Towards Classical Software Verification using Quantum Computers

TL;DR

The paper investigates accelerating formal verification of classical software using quantum computers by converting verification tasks into SAT, then into a QUBO, and solving with varied quantum approaches. It presents an end-to-end pipeline, including a SAT-to-QUBO mapping with a guaranteed gap, and a comparative study of VQA, Grover, and QSVT-based solvers, tested on real hardware and simulators. Hardware results show that while VQA/QAOA and RAO can be promising, hardware noise and encoding challenges currently limit practical gains, with Grover and QSVT facing even stiffer limitations. The work demonstrates feasibility and provides a roadmap for future improvements in encodings, error correction, and hardware-aware implementations to enable quantum-accelerated software verification. The approach offers a principled path to potentially faster verification of software properties, contingent on advances in quantum hardware and encoding techniques.

Abstract

We explore the possibility of accelerating the formal verification of classical programs with a quantum computer. A common source of security flaws stems from the existence of common programming errors like use after free, null-pointer dereference, or division by zero.
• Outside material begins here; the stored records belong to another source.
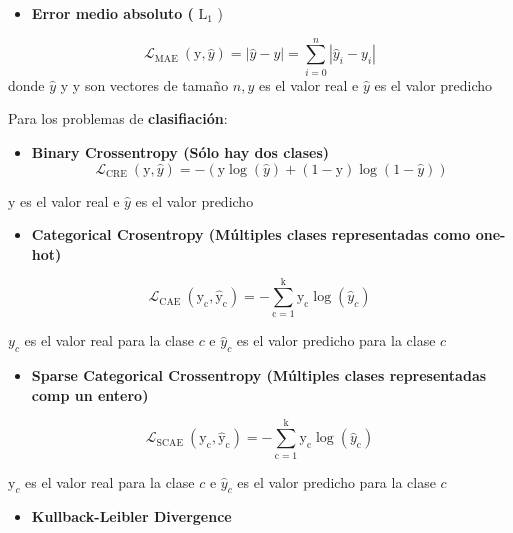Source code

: \documentclass[
  a4paper,
  DIV=11,
  numbers=noendperiod]{scrreprt}
\providecommand{\tightlist}{%
  \setlength{\itemsep}{0pt}\setlength{\parskip}{0pt}}\usepackage{longtable,booktabs,array}
\begin{document}
\begin{itemize}
\tightlist
\item
  \textbf{Error medio absoluto (} \(\mathrm{L}_1\) )
\end{itemize}

\[
\mathcal{L}_{\text {MAE }}(\mathrm{y}, \hat{y})=|\hat{y}-y|=\sum_{i=0}^n\left|\hat{y}_i-y_i\right|
\] donde \(\hat{y}\) y y son vectores de tamaño \(n, y\) es el valor
real e \(\hat{y}\) es el valor predicho

Para los problemas de \textbf{clasifiación}:

\begin{itemize}
\tightlist
\item
  \textbf{Binary Crossentropy (Sólo hay dos clases)} \[
  \mathcal{L}_{\text {CRE }}(\mathrm{y}, \hat{y})=-(\mathrm{y} \log (\hat{y})+(1-\mathrm{y}) \log (1-\hat{y}))
  \]
\end{itemize}

\(\mathrm{y}\) es el valor real e \(\hat{y}\) es el valor predicho

\begin{itemize}
\tightlist
\item
  \textbf{Categorical Crosentropy (Múltiples clases representadas como
  one-hot)}
\end{itemize}

\[
\mathcal{L}_{\text {CAE }}\left(\mathrm{y}_{\mathrm{c}}, \hat{\mathrm{y}}_{\mathrm{c}}\right)=-\sum_{\mathrm{c}=1}^{\mathrm{k}} \mathrm{y}_{\mathrm{c}} \log \left(\hat{y}_c\right)
\]

\(y_c\) es el valor real para la clase \(c\) e \(\hat{y}_c\) es el valor
predicho para la clase \(c\)

\begin{itemize}
\tightlist
\item
  \textbf{Sparse Categorical Crossentropy (Múltiples clases
  representadas comp un entero)}
\end{itemize}

\[
\mathcal{L}_{\text {SCAE }}\left(\mathrm{y}_{\mathrm{c}}, \hat{\mathrm{y}}_{\mathrm{c}}\right)=-\sum_{\mathrm{c}=1}^{\mathrm{k}} \mathrm{y}_{\mathrm{c}} \log \left(\hat{y}_{\mathrm{c}}\right)
\]

\(\mathrm{y}_c\) es el valor real para la clase \(c\) e \(\hat{y}_c\) es
el valor predicho para la clase \(c\)

\begin{itemize}
\tightlist
\item
  \textbf{Kullback-Leibler Divergence}
\end{itemize}
\end{document}
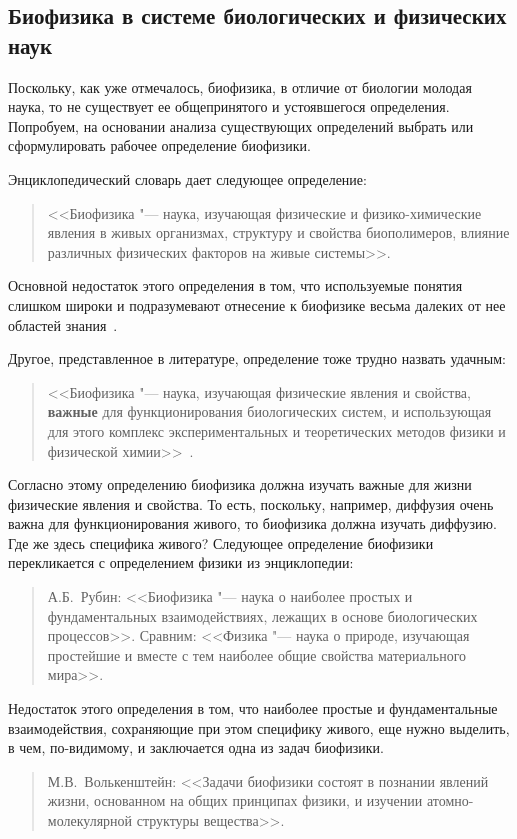 \documentclass[12pt,a4paper,oneside]{book}
\begin{document}
\subsection{Биофизика в системе биологических и физических наук}

Поскольку, как уже отмечалось, биофизика, в отличие от биологии молодая наука, то не существует ее общепринятого и устоявшегося определения. Попробуем, на основании анализа существующих определений выбрать или сформулировать рабочее определение биофизики.

Энциклопедический словарь дает следующее определение:
\begin{quote}
<<Биофизика "--- наука, изучающая физические и физико-химические явления в живых организмах, структуру и свойства биополимеров, влияние различных физических факторов на живые системы>>.
\end{quote}

Основной недостаток этого определения в том, что используемые понятия слишком широки и подразумевают отнесение к биофизике весьма далеких от нее областей знания~\cite{Popova2003}.

Другое, представленное в литературе, определение тоже трудно назвать удачным:
\begin{quote}
<<Биофизика "--- наука, изучающая физические явления и свойства, {\bf важные} для функционирования биологических систем, и использующая для этого комплекс экспериментальных и теоретических методов физики и физической химии>>~\cite{Meshalkin2000}.
\end{quote}

Согласно этому определению биофизика должна изучать важные для жизни физические явления и свойства. То есть, поскольку, например, диффузия очень важна для функционирования живого, то биофизика должна изучать диффузию. Где же здесь специфика живого? Следующее определение биофизики перекликается с определением физики из энциклопедии:
\begin{quote}
А.Б.~Рубин: <<Биофизика "--- наука о наиболее простых и фундаментальных взаимодействиях, лежащих в основе биологических процессов>>. Сравним: <<Физика "--- наука о природе, изучающая простейшие и вместе с тем наиболее общие свойства материального мира>>.
\end{quote}

Недостаток этого определения в том, что наиболее простые и фундаментальные взаимодействия, сохраняющие при этом специфику живого, еще нужно выделить, в чем, по-видимому, и заключается одна из задач биофизики.
\begin{quote}
М.В.~Волькенштейн: <<Задачи биофизики состоят в познании явлений жизни, основанном на общих принципах физики, и изучении атомно-молекулярной структуры вещества>>.
\end{quote}
\end{document}
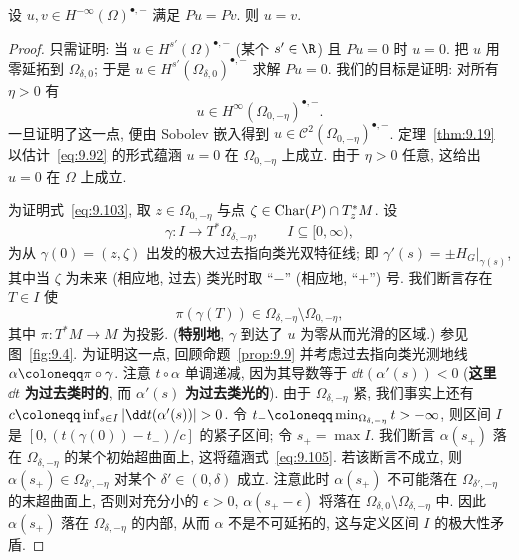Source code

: \begin{lemma}[唯一性]\label{lem:9.35}
设 $u, v \in H^{-\infty}(\Omega)^{\bullet,-}$ 满足 $P u = P v$. 则 $u = v$.
\end{lemma}

\begin{proof}
只需证明: 当 $u \in H^{s'}(\Omega)^{\bullet,-}$ (某个 $s' \in \R$) 且 $P u = 0$ 时 $u = 0$. 把 $u$ 用零延拓到 $\Omega_{\delta,0}$; 于是 $u \in H^{s'}(\Omega_{\delta,0})^{\bullet,-}$ 求解 $P u = 0$. 我们的目标是证明: 对所有 $\eta > 0$ 有
\begin{equation}\label{eq:9.103}
    u \in H^\infty(\Omega_{0,-\eta})^{\bullet,-}.
\end{equation}
一旦证明了这一点, 便由 Sobolev 嵌入得到 $u \in \mathcal{C}^2(\Omega_{0,-\eta})^{\bullet,-}$. 定理~\ref{thm:9.19} 以估计~\eqref{eq:9.92} 的形式蕴涵 $u = 0$ 在 $\Omega_{0,-\eta}$ 上成立. 由于 $\eta > 0$ 任意, 这给出 $u = 0$ 在 $\Omega$ 上成立.

为证明式~\eqref{eq:9.103}, 取 $z \in \Omega_{0,-\eta}$ 与点 $\zeta \in \Char(P) \cap T_z^* M$. 设
\begin{equation}\label{eq:9.104}
    \gamma \colon I \to T^* \Omega_{\delta,-\eta}, \qquad I \subseteq [0, \infty),
\end{equation}
为从 $\gamma(0) = (z, \zeta)$ 出发的极大过去指向类光双特征线; 即 $\gamma'(s) = \pm H_G|_{\gamma(s)}$, 其中当 $\zeta$ 为未来 (相应地, 过去) 类光时取 ``$-$'' (相应地, ``$+$'') 号. 我们断言存在 $T \in I$ 使
\begin{equation}\label{eq:9.105}
    \pi(\gamma(T)) \in \Omega_{\delta,-\eta} \setminus \Omega_{0,-\eta},
\end{equation}
其中 $\pi \colon T^* M \to M$ 为投影. (\textbf{特别地}, $\gamma$ 到达了 $u$ 为零从而光滑的区域.) 参见图~\ref{fig:9.4}. 为证明这一点, 回顾命题~\ref{prop:9.9} 并考虑过去指向类光测地线 $\alpha \defeq \pi \circ \gamma$. 注意 $t \circ \alpha$ 单调递减, 因为其导数等于 $\dd t(\alpha'(s)) < 0$ (\textbf{这里} $\dd t$ \textbf{为过去类时的}, 而 $\alpha'(s)$ \textbf{为过去类光的}). 由于 $\Omega_{\delta,-\eta}$ 紧, 我们事实上还有 $c \defeq \inf_{s \in I} |\dd t(\alpha'(s))| > 0$. 令 $t_- \defeq \min_{\Omega_{\delta,-\eta}} t > -\infty$, 则区间 $I$ 是 $[0, (t(\gamma(0)) - t_-)/c]$ 的紧子区间; 令 $s_+ = \max I$. 我们断言 $\alpha(s_+)$ 落在 $\Omega_{\delta,-\eta}$ 的某个初始超曲面上, 这将蕴涵式~\eqref{eq:9.105}. 若该断言不成立, 则 $\alpha(s_+) \in \Omega_{\delta',-\eta}$ 对某个 $\delta' \in (0, \delta)$ 成立. 注意此时 $\alpha(s_+)$ 不可能落在 $\Omega_{\delta',-\eta}$ 的末超曲面上, 否则对充分小的 $\epsilon > 0$, $\alpha(s_+ - \epsilon)$ 将落在 $\Omega_{\delta,0} \setminus \Omega_{\delta,-\eta}$ 中. 因此 $\alpha(s_+)$ 落在 $\Omega_{\delta,-\eta}$ 的内部, 从而 $\alpha$ 不是不可延拓的, 这与定义区间 $I$ 的极大性矛盾.
\end{proof}

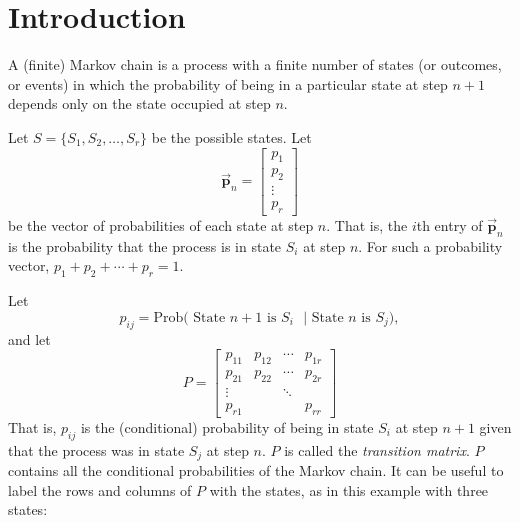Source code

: \documentclass[reqno]{immbook}
\newcommand{\BP}{\vec{\textbf{p}}}
\numberwithin{equation}{chapter}
\numberwithin{question}{section}
\numberwithin{theorem}{chapter}
\numberwithin{figure}{chapter}
\theoremstyle{definition}
\begin{document}
\section{Introduction}
A (finite) Markov chain is a process with a finite
number of states (or outcomes, or events) in which
the probability of being in a particular state
at step $n+1$ depends only on the state occupied
at step $n$.

Let $S = \{S_1,S_2,\ldots,S_r\}$ be the possible states.
Let
\begin{equation}
   \BP_n = \begin{bmatrix}
               p_1 \\ p_2 \\ \vdots \\ p_r
           \end{bmatrix}
\end{equation}
be the vector  of probabilities of each state
at step $n$. That is, the $i$th entry of $\BP_n$
is the probability that the process is in
state $S_i$ at step $n$.
For such a probability vector, $p_1+p_2+\cdots+p_r = 1$.

Let
\begin{equation}
  p_{ij} = \textrm{Prob( State $n+1$ is $S_i$ $|$ State $n$ is $S_j$)},
\end{equation}
and let
\begin{equation}
   P = \begin{bmatrix}
           p_{11} & p_{12} & \cdots & p_{1r} \\
	   p_{21} & p_{22} & \cdots & p_{2r} \\
	   \vdots  &  & \ddots \\
	   p_{r1} &  & & p_{rr}
       \end{bmatrix}
\end{equation}
That is, $p_{ij}$ is the (conditional) probability
of being in state $S_i$ at step $n+1$ given that the
process was in state $S_j$ at step $n$.
$P$ is called the \emph{transition matrix}.
$P$ contains all the conditional probabilities
of the Markov chain.
It can be useful to label the rows and columns
of $P$ with the states, as in this example
with three states:
\end{document}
To aid in the discovery of such errors, we try to verify that no such flaws exist. In our approach, for some code snippet and undesired behaviour, a SAT instance is generated, which is satisfiable precisely if the behavior is present in the code. It is in turn converted to an optimization problem, that is solved on a quantum computer. This approach holds the potential of an asymptotically polynomial speedup. Minimal examples of common errors, like out-of-bounds and overflows, but also synthetic instances with special properties, specific number of solutions, or structure, are tested with different solvers and tried on a quantum device. We use the near-standard Quantum Approximation Optimisation Algorithm, an application of the Grover algorithm, and the Quantum Singular Value Transformation to find the optimal solution, and with it a satisfying assignment.

Figures (4)

• Figure 1: Convergence of QAOA and VQE for different solver and ansatz.
• Figure 2: Convergence of RAO for different solver and ansatz.
• Figure 3: The used filters $F_{d,\delta}$ with different degree at $\delta=\frac{1}{10}$.
• Figure 4: Heatmap of the quality of the approximation for the gap $\delta$ given by the y-axis with degree $d$ given by the x-axis, according to the explained measure $\mu_{F_{d,\delta}}(\delta)$.